DEFAULT: $HOME/TEsmall_db/
--verbose INT Set verbose level.
0: only show critical message
1: show additional warning message
2: show process information
3: show debug messages.
DEFAULT: 2
-v, --version show program's version number and exit
Here are some brief explanations of the output files generated by TEsmall
count_summary.txt - This is the file containing the combined count table
of all libraries processed by TEsmall. This is typically
the file you want to use for differential analysis.
report.html - HTML report of QC and annotation statistics
For the following files, they are generated for each library, using the -l, --label
parameter the user provided.
[label].trimmed1.fastq - FASTQ file after 3' adapter trimming
[label].cutadapt1.log - Cutadapt log from 3' adapter trimming
[label].trimmed2.fastq - FASTQ file after 3' & 5' adapter trimming
[label].cutadapt2.log - Cutadapt log from 5' adapter trimming
[label].bam - BAM output for reads that aligned to rRNA (in older versions)
[label].rRNA.bam - BAM output for reads that aligned to rRNA
[label].rRNA.log - Bowtie log for rRNA mapping
[label].rm_rRNA.fastq - FASTQ file depleted for rRNA reads
Used for subsequent analysis
[label].log - Bowtie log for genome alignment (in older versions)
[label].genome.log - Bowtie log for genome alignment
[label].unaligned.fastq - FASTQ containing reads that failed to align to genome
[label].exceeded.fastq - FASTQ containing reads that aligned too many times to genome
[label].rinfo - Length & alignment counts for each aligned read (in older versions)
[label].aligned.rinfo - Length & alignment counts for each aligned read
[label].multi.bam - BAM output for reads aligned to genome (in older versions)
[label].genome.bam - BAM output for reads aligned to genome
[label].cca.fa - FASTA file containing aligned reads terminating with CCA, with CCA tail cleaved
[label].tRNA.bam - BAM output for CCA-trimmed reads that aligned to tRNA
[label].3trf.log - Bowtie log for CCA-trimmed reads aligning to tRNA (in older versions)
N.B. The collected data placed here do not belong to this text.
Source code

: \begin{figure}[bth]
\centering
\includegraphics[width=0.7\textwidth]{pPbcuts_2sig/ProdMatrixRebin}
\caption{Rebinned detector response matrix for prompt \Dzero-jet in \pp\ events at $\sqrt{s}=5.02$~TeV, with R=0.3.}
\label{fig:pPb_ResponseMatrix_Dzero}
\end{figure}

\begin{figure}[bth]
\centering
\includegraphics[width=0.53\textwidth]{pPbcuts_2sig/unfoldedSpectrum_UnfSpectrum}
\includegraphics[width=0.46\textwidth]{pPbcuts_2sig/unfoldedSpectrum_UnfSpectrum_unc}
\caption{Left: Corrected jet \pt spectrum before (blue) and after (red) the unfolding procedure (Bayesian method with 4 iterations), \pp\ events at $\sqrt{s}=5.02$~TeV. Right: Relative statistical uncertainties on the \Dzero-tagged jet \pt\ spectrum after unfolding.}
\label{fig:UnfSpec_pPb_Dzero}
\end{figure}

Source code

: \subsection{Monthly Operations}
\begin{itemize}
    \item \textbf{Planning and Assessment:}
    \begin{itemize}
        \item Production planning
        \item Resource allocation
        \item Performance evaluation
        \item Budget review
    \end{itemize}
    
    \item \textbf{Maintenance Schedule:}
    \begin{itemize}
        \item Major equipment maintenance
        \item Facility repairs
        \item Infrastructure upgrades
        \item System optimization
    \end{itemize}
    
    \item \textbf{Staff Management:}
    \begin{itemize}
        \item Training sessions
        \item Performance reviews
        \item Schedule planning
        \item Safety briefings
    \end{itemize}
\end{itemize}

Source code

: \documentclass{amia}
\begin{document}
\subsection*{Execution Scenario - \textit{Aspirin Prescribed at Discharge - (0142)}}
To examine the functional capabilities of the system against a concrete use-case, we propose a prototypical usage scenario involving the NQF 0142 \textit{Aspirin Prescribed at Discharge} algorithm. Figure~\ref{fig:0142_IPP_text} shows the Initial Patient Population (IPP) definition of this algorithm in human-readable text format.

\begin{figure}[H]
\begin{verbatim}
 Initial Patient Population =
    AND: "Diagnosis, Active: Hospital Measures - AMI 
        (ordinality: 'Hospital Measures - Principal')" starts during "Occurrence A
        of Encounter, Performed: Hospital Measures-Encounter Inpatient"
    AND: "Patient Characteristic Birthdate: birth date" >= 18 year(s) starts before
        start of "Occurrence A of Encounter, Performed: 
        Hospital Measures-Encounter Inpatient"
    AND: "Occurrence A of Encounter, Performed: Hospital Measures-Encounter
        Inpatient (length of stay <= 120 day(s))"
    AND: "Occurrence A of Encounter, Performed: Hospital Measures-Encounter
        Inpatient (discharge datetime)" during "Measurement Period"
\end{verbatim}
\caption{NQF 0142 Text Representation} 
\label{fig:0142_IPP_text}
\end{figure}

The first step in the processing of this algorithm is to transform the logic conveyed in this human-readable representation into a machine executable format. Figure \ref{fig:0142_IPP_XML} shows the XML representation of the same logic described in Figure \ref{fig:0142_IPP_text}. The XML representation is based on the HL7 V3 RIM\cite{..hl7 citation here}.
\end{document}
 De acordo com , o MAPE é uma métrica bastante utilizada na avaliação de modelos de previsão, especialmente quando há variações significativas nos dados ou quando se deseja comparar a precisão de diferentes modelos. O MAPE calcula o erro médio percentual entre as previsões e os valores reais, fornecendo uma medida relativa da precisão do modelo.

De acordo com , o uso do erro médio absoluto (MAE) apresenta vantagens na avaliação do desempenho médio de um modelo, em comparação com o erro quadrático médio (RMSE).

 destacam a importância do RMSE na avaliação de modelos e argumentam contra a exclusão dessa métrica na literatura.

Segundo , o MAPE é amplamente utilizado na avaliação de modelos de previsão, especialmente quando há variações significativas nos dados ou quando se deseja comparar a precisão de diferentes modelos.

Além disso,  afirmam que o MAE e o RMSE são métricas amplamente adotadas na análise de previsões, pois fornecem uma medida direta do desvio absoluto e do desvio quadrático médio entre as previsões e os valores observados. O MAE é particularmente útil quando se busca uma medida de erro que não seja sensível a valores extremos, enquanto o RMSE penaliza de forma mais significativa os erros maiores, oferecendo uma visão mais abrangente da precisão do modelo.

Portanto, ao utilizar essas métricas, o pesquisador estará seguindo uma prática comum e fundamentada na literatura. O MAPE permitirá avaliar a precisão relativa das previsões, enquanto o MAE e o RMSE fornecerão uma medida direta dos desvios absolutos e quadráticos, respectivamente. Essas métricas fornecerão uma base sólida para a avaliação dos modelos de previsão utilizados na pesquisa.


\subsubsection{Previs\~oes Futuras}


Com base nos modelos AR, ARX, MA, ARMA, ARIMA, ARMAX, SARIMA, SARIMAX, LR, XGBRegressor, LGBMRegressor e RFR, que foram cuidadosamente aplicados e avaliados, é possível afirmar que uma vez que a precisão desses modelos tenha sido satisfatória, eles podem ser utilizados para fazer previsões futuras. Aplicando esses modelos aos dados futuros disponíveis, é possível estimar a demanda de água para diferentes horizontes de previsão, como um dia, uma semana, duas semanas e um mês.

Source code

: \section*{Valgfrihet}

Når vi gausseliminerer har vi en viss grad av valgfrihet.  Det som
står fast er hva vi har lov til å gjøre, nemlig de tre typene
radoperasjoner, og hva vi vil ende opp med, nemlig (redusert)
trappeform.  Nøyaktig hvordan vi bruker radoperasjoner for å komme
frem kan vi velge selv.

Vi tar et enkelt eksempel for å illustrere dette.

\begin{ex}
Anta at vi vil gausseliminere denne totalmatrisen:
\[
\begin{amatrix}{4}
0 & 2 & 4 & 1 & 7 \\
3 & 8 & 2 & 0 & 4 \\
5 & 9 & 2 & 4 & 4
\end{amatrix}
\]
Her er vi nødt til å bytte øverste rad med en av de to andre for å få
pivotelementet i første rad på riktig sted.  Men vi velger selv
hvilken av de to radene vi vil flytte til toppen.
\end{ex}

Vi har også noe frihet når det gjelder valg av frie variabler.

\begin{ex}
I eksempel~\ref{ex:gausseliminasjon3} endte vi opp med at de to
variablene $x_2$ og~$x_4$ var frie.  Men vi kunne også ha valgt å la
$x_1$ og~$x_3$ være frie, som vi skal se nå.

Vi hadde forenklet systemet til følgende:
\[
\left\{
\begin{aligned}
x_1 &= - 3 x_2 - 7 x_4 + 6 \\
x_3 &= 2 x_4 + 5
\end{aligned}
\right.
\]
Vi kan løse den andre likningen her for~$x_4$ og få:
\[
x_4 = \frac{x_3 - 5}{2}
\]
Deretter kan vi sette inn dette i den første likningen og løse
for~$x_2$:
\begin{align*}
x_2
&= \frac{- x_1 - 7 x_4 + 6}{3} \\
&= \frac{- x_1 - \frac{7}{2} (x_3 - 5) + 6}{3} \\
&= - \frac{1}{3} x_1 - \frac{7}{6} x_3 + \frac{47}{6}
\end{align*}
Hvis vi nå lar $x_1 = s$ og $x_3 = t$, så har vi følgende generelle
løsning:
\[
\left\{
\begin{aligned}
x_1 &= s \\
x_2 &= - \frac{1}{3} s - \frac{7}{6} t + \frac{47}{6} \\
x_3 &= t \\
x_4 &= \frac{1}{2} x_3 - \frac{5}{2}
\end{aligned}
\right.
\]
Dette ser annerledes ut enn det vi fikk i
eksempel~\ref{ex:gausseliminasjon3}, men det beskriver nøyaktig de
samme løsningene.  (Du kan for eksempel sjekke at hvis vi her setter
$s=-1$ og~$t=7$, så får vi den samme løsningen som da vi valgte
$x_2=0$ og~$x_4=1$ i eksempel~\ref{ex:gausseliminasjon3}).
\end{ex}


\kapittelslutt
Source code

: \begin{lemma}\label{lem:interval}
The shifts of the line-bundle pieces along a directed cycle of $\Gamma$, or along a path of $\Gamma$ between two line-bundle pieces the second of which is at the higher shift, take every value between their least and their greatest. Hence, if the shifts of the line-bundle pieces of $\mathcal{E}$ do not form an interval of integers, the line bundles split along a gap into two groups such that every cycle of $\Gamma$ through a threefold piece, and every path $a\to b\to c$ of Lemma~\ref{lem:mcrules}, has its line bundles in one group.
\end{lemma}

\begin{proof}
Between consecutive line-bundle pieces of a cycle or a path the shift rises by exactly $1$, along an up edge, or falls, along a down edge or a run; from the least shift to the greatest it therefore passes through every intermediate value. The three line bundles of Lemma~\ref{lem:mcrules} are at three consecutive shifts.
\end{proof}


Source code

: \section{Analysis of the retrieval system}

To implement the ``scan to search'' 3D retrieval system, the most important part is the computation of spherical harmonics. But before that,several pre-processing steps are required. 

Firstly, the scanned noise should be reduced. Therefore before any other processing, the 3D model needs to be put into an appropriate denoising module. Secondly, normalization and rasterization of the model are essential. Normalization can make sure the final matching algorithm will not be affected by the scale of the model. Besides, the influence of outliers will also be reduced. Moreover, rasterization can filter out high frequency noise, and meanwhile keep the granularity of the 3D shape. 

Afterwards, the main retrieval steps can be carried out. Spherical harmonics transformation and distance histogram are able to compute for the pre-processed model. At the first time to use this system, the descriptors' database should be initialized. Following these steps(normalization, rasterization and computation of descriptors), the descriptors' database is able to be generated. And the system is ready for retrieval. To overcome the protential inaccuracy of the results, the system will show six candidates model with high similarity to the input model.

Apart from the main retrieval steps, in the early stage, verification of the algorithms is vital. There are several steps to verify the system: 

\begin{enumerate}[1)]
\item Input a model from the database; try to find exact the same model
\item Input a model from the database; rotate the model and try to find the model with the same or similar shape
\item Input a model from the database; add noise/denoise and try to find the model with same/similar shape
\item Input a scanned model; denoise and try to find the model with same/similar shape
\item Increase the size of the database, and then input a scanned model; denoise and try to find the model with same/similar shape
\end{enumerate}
[label].tRNA.log - Bowtie log for CCA-trimmed reads aligning to tRNA
[label].unaligned.cca.fa - FASTA file containing CCA-trimmed reads that failed to align
[label].trna_for_intersect.bam - BAM file of CCA-trimmed reads that aligned to tRNA, converted to genomic coordinates
[label].3trf_free.bam - BAM file of reads aligned to genome that are not tRF
[label].3trf.bam - BAM file of reads aligned to genome that are tRF
[label].anno - Annotation of aligned reads that are not tRF
[label].3trf.struc.mapper.anno - tRF that annotated to structural RNA (e.g. tRNA)
[label].3trf.TE.mapper.anno - tRF that annotated to TE
[label].comp - Length distribution of reads based on annotation (in older versions)
[label].anno.rlen.info - Length distribution of reads based on annotation
[label].bedgraph - BEDgraph of annotated reads weighted by EM
TEsmall is part of TEToolkit suite.
TEsmall is free software: you can redistribute it and/or modify it under the terms of the GNU General Public License as published by the Free Software Foundation, either version 3 of the License, or (at your option) any later version.
This program is distributed in the hope that it will be useful, but WITHOUT ANY WARRANTY; without even the implied warranty of MERCHANTABILITY or FITNESS FOR A PARTICULAR PURPOSE. See the GNU General Public License for more details.
You should have received a copy of the GNU General Public License along with TEsmall. If not, see this website.
If using the software in a publication, please cite the following:
O'Neill K, Liao WW, Patel A, Hammell MG. (2018) TEsmall Identifies Small RNAs Associated With Targeted Inhibitor Resistance in Melanoma. Front Genet. Oct 5;9:461.